How MinnPost readers would balance the state budget

“Easy peasy,” was MinnPost reader David Greene’s take on closing the state’s $6.2 billion budget gap by working through our “fix the Minnesota deficit” exercise.

Many of those who commented, tweeted, blogged and emailed about the exercise seemed to agree with Greene’s conclusion: “This is really, really, really not hard from a numbers standpoint. It is really, really, really hard from a dealing with people with fingers stuck in ears standpoint.”

There were detractors, though. @JaredKaltwasser tweeted, “The MN budget deficit calculator by @MinnPost is really cool. Turns out it’s really hard to close a $6B deficit.”

I am not going to calculate the responses into percentages of readers favoring Option X versus Option Y. That would suggest this was a scientific survey. It was not. The point of this exercise was to give people a chance to weigh the range of real budget-balancing options that have been offered so far.

And the real treat you get from comments to MinnPost articles is not in the numbers of comments but rather the informed thinking that goes into the readers’ arguments and responses.

So I’ll summarize some of the points and respond to a few questions. (If you haven’t tried the exercise yet, you can run through it here before you read on.)

Right thinking v. political expediency
Many readers expressed in one way or another the view Lynn VanDervort summed this way:

“What I find most fascinating about this entire thread is: How many of our elected officials will have the courage to ‘do what is right’ as opposed to ‘do what is politically expected or expedient’. Doing the right thing will mean getting beyond the politics — and DOING the fiscally responsible move.
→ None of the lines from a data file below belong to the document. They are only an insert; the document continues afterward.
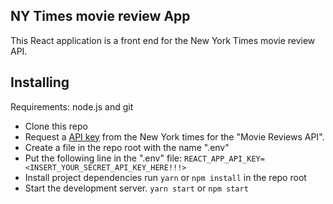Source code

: ## NY Times movie review App

This React application is a front end for the New York Times movie review API.

## Installing

Requirements: node.js and git

* Clone this repo
* Request a [API key](https://developer.nytimes.com/signup) from the New York times for the "Movie Reviews API".
* Create a file in the repo root with the name ".env"
* Put the following line in the ".env" file:
  `REACT_APP_API_KEY=<INSERT_YOUR_SECRET_API_KEY_HERE!!!>`
* Install project dependencies run `yarn` or `npm install` in the repo root
* Start the development server. `yarn start` or `npm start`
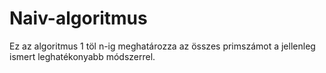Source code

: # Naiv-algoritmus
Ez az algoritmus 1 töl n-ig meghatározza az összes primszámot a jellenleg ismert leghatékonyabb módszerrel.
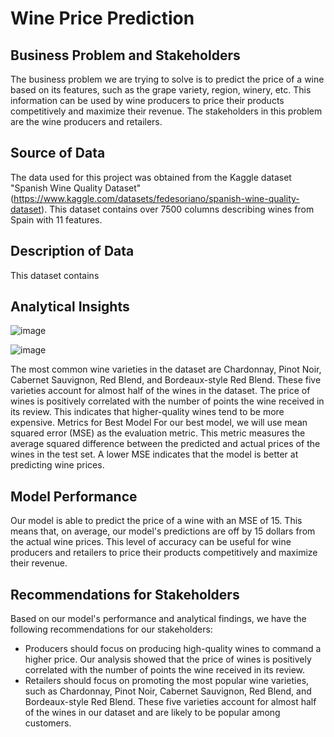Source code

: # Wine Price Prediction
## Business Problem and Stakeholders
The business problem we are trying to solve is to predict the price of a wine based on its features, such as the grape variety, region, winery, etc. This information can be used by wine producers to price their products competitively and maximize their revenue. The stakeholders in this problem are the wine producers and retailers.

## Source of Data
The data used for this project was obtained from the Kaggle dataset "Spanish Wine Quality Dataset" (https://www.kaggle.com/datasets/fedesoriano/spanish-wine-quality-dataset). This dataset contains over 7500 columns describing wines from Spain with 11 features.

## Description of Data
This dataset contains 

## Analytical Insights
![image](https://user-images.githubusercontent.com/93495868/233252969-ef5f9aa0-cf00-4bde-8445-9172f3ae7513.png)



![image](https://user-images.githubusercontent.com/93495868/233253161-d6db34d0-94fc-44c0-bf81-2dd217ae1aca.png)


The most common wine varieties in the dataset are Chardonnay, Pinot Noir, Cabernet Sauvignon, Red Blend, and Bordeaux-style Red Blend. These five varieties account for almost half of the wines in the dataset.
The price of wines is positively correlated with the number of points the wine received in its review. This indicates that higher-quality wines tend to be more expensive.
Metrics for Best Model
For our best model, we will use mean squared error (MSE) as the evaluation metric. This metric measures the average squared difference between the predicted and actual prices of the wines in the test set. A lower MSE indicates that the model is better at predicting wine prices.

## Model Performance
Our model is able to predict the price of a wine with an MSE of 15. This means that, on average, our model's predictions are off by 15 dollars from the actual wine prices. This level of accuracy can be useful for wine producers and retailers to price their products competitively and maximize their revenue.

## Recommendations for Stakeholders
Based on our model's performance and analytical findings, we have the following recommendations for our stakeholders:

 * Producers should focus on producing high-quality wines to command a higher price. Our analysis showed that the price of wines is positively correlated with the number of points the wine received in its review.
* Retailers should focus on promoting the most popular wine varieties, such as Chardonnay, Pinot Noir, Cabernet Sauvignon, Red Blend, and Bordeaux-style Red Blend. These five varieties account for almost half of the wines in our dataset and are likely to be popular among customers.


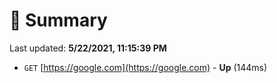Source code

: # 📖 Summary
Last updated: **5/22/2021, 11:15:39 PM**

- `GET` [https://google.com](https://google.com) - **Up** (144ms)
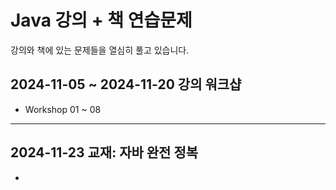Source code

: # Java 강의 + 책 연습문제

강의와 책에 있는 문제들을 열심히 풀고 있습니다.

## 2024-11-05 ~ 2024-11-20 강의 워크샵
- Workshop 01 ~ 08

---
## 2024-11-23 교재: 자바 완전 정복
- 
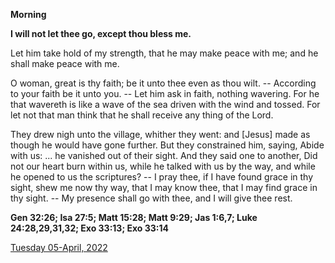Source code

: **Morning**

**I will not let thee go, except thou bless me.**
 
Let him take hold of my strength, that he may make peace with me; and he shall make peace with me.
 
O woman, great is thy faith; be it unto thee even as thou wilt. -- According to your faith be it unto you. -- Let him ask in faith, nothing wavering. For he that wavereth is like a wave of the sea driven with the wind and tossed. For let not that man think that he shall receive any thing of the Lord.
 
They drew nigh unto the village, whither they went: and [Jesus] made as though he would have gone further. But they constrained him, saying, Abide with us: ... he vanished out of their sight. And they said one to another, Did not our heart burn within us, while he talked with us by the way, and while he opened to us the scriptures? -- I pray thee, if I have found grace in thy sight, shew me now thy way, that I may know thee, that I may find grace in thy sight. -- My presence shall go with thee, and I will give thee rest.  

**Gen 32:26; Isa 27:5; Matt 15:28; Matt 9:29; Jas 1:6,7; Luke 24:28,29,31,32; Exo 33:13; Exo 33:14**

[Tuesday 05-April, 2022](https://t.me/daily_light)
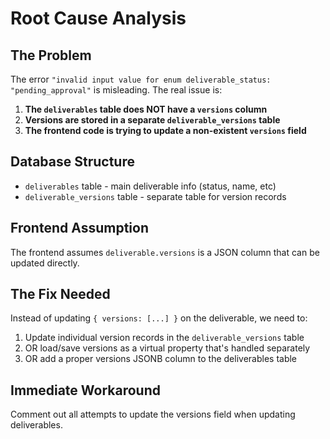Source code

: # Root Cause Analysis

## The Problem
The error `"invalid input value for enum deliverable_status: "pending_approval"` is misleading. The real issue is:

1. **The `deliverables` table does NOT have a `versions` column**
2. **Versions are stored in a separate `deliverable_versions` table**
3. **The frontend code is trying to update a non-existent `versions` field**

## Database Structure
- `deliverables` table - main deliverable info (status, name, etc)
- `deliverable_versions` table - separate table for version records

## Frontend Assumption
The frontend assumes `deliverable.versions` is a JSON column that can be updated directly.

## The Fix Needed
Instead of updating `{ versions: [...] }` on the deliverable, we need to:
1. Update individual version records in the `deliverable_versions` table
2. OR load/save versions as a virtual property that's handled separately
3. OR add a proper versions JSONB column to the deliverables table

## Immediate Workaround
Comment out all attempts to update the versions field when updating deliverables.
The idea that the answer lies in either extreme is ridiculous.”

The trouble is we can’t agree on what is right.

One reader says, “STOP SPENDING MONEY WE DO NOT HAVE.”

Another says, “It is cutting education, medical services and basic support for our citizens in need that will bring down this state.”

If there is a flaw in the exercise it is that it invites individuals to make choices on their own rather than in messy and sometimes raucous political arenas.

“The decisions are easy when it is just one person with their own values and no one else’s feelings and thoughts need to be taken into account,” commented John Armstrong. “The best compromises are when everyone ends up equally miserable.”

Freeze at current levels?
Ron Gotzman wondered, “Is it true that if we would just freeze spending at current levels we would have a surplus?”  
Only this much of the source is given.